THREE AXES OF FLIGHT
“In 1910, when the New York World Newspaper offered a $10,000 prize for the first successful flight between Albany and NYC, following the Hudson River, Glenn Curtiss again determined to be first, and did so in a craft he had named the “Hudson Flyer.” He won the prize money, nationwide recognition…”
Outside the Port
that mysterious fortress of Albany
circles a boy on a bike
with a bag of bottles and cans
texting, what does he know about flight?
Secrets of mastering pitch and roll and yaw.
The rudder’s the thing that steadies the yaw.
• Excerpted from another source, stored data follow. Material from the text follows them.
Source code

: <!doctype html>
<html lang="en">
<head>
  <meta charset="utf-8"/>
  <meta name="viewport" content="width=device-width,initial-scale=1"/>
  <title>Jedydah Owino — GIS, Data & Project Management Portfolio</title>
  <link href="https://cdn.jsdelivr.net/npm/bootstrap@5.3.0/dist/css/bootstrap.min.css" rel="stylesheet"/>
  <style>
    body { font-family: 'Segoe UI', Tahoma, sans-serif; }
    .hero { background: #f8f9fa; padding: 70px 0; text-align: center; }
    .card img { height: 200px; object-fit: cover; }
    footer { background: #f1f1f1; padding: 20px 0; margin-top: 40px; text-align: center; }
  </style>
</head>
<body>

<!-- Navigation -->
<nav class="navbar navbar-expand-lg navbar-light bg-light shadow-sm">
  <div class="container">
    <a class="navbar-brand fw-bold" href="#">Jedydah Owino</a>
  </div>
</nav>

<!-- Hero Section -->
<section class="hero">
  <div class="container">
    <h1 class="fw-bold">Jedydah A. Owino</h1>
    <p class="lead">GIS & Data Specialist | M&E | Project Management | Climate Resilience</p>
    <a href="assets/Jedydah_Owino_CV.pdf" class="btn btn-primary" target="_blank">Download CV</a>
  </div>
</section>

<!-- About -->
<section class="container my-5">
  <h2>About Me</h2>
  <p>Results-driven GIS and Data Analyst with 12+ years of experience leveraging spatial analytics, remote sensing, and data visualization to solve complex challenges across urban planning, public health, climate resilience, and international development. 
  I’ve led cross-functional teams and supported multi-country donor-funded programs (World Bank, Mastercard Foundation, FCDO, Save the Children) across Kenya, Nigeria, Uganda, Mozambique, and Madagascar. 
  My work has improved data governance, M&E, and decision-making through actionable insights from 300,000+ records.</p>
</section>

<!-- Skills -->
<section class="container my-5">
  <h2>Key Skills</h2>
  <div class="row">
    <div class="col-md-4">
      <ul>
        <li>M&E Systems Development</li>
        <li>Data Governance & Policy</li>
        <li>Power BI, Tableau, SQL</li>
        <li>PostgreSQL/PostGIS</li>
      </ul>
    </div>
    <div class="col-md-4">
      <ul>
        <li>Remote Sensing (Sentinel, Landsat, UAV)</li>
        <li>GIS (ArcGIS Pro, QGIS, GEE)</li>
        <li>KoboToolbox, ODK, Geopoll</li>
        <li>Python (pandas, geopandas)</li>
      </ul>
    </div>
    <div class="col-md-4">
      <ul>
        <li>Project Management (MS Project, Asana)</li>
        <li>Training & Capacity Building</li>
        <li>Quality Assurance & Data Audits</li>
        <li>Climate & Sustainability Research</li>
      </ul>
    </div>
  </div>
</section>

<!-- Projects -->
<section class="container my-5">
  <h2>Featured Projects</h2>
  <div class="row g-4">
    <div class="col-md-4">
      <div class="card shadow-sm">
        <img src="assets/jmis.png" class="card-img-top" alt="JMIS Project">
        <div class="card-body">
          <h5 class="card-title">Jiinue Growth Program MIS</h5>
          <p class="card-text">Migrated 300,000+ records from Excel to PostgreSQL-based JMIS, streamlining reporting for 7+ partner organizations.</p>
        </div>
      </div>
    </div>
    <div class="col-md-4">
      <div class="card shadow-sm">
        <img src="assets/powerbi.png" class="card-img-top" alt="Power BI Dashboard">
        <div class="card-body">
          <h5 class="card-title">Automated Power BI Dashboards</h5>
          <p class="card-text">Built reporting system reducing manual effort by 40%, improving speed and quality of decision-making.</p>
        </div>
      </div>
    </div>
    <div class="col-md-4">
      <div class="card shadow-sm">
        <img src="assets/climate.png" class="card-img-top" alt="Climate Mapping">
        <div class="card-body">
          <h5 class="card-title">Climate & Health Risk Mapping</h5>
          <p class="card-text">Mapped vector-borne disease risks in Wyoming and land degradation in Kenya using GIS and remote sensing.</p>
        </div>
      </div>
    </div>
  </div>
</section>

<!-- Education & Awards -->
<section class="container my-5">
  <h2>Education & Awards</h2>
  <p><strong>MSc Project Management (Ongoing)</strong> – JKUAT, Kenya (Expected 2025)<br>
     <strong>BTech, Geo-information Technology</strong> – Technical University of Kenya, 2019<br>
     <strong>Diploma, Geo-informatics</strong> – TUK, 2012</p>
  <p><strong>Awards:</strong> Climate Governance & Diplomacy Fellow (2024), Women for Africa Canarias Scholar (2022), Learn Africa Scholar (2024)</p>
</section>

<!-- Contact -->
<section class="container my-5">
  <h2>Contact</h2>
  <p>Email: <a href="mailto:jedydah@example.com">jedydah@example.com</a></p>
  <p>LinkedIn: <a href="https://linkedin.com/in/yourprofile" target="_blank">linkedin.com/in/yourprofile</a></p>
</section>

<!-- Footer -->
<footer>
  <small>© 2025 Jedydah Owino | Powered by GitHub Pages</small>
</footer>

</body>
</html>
Glenn Curtiss’s sign pitched behind gates at the Port
Hell Rider, he named his plane the Hudson Flyer
our heroes scattered on signs around Albany
the boy sees what we don’t because he collects cans
circling with little wings on his bike.
Flying Glenn Curtiss first raced bikes
Frames, tires, body, mastering roll and yaw,
Built motorcycles, then a carburetor with soup cans
Fastest man in the world, but no one goes to the Port.
Our city’s history, littered like cans in Albany.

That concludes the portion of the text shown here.